ABC is developing another medical drama to join Grey's Anatomy and The Good Doctor, but this one has a sports twist. In The Front Line, a professional athlete decides to join the medical profession. Good Morning America anchor Michael Strahan, who also made a successful jump from the gridiron to another field, is an executive producer on the project.

The Front Line will tell the story of Sebastian "Bass" Clark, a football player who becomes a medical resident, a transition some real-life NFL players have made. The show is set at a Pittsburgh hospital, where Bass and his fellow doctors save lives every day and take on high-stakes medical cases. According to Variety, the show's logline promises "all the adrenaline, warmth and big-heartedness of a great sports movie."

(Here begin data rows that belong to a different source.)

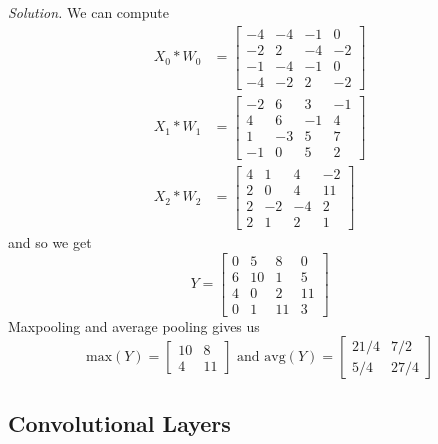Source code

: \documentclass{article}
\theoremstyle{definition}
\theoremstyle{remark}
\theoremstyle{definition}
\newenvironment{solution}{\noindent \textit{Solution.}}{}
\begin{document}
\begin{solution}
We can compute 
\begin{align*} 
    X_0 \ast  W_0 & = \begin{bmatrix} -4 & -4 & -1 & 0 \\ -2 & 2 & -4 & -2 \\ -1 & -4 & -1 & 0 \\ -4 & -2 & 2 & -2 \end{bmatrix} \\
    X_1 \ast W_1 & = \begin{bmatrix} -2 & 6 & 3 & -1 \\ 4 & 6 & -1 & 4 \\ 1 & -3 & 5 & 7 \\ -1 & 0 & 5 & 2 \end{bmatrix} \\
    X_2 \ast W_2 & = \begin{bmatrix} 4 & 1 & 4 & -2 \\ 2 & 0 & 4 & 11 \\ 2 & -2 & -4 & 2 \\ 2 & 1 & 2 & 1 \end{bmatrix}
\end{align*}
and so we get 
\[Y = \begin{bmatrix} 0 & 5 & 8 & 0 \\ 6 & 10 & 1 & 5 \\ 4 &  0 & 2 & 11 \\ 0 & 1 & 11 & 3 \end{bmatrix}\]
Maxpooling and average pooling gives us 
\[\mathrm{max}(Y) = \begin{bmatrix} 10 & 8 \\ 4 & 11 \end{bmatrix} \text{ and } \mathrm{avg}(Y) = \begin{bmatrix} 21/4 & 7/2 \\ 5/4 & 27/4 \end{bmatrix}\]
\end{solution}

\subsection{Convolutional Layers}
\end{document}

Marc Halsey, an executive producer on Fox's medical drama The Resident, wrote the pilot and is an executive producer. Strahan, Constance Schwartz-Morini, and Thea Mann are executive producing under their SMAC Entertainment banner. ABC Signature is producing the show. So far, ABC has only given The Front Line a script commitment, so the project still has several hurdles to jump over before reaching the small screen.

Halsey also worked on NBC's Good Girls, Fox's Rosewood, Prime Video's Jack Ryan, and ABC's Brothers and Sisters outside of The Resident. SMAC productions include ABC's The $100,000 Pyramid, ESPN's More Than an Athlete, the HBO shows The Cost of Winning and State of Play: Happiness, and the Showtime series Play it Forward. Strahan also hosts The $100,000 Pyramid for ABC.

Strahan successfully transitioned from NFL star to broadcaster after he retired from football. He is an analyst on Fox NFL Sunday and co-hosted Live! with Kelly and Michael with Kelly Ripa from 2012 to 2016. In 2016, he joined ABC's Good Morning America as a co-anchor full-time after leaving Live. The Pro Football Hall of Fame inducted him in 2014.

The story of The Front Lines is not far off from reality, as several NFL players have joined the medical field after retiring. In April 2020, former Tennessee Titans safety Myron Rolle was one of the players who gained attention during the early days of the coronavirus pandemic for treating patients. Rolle was a neurosurgery resident at Harvard. He told CNBC his work on the field prepared him for helping patients. "You never know what the other opponent is going to throw at you, so in order [to be ready], you need to be able to be flexible," Rolle said. "We all have to do that, and I think it's something that we're all embracing and doing the best we can."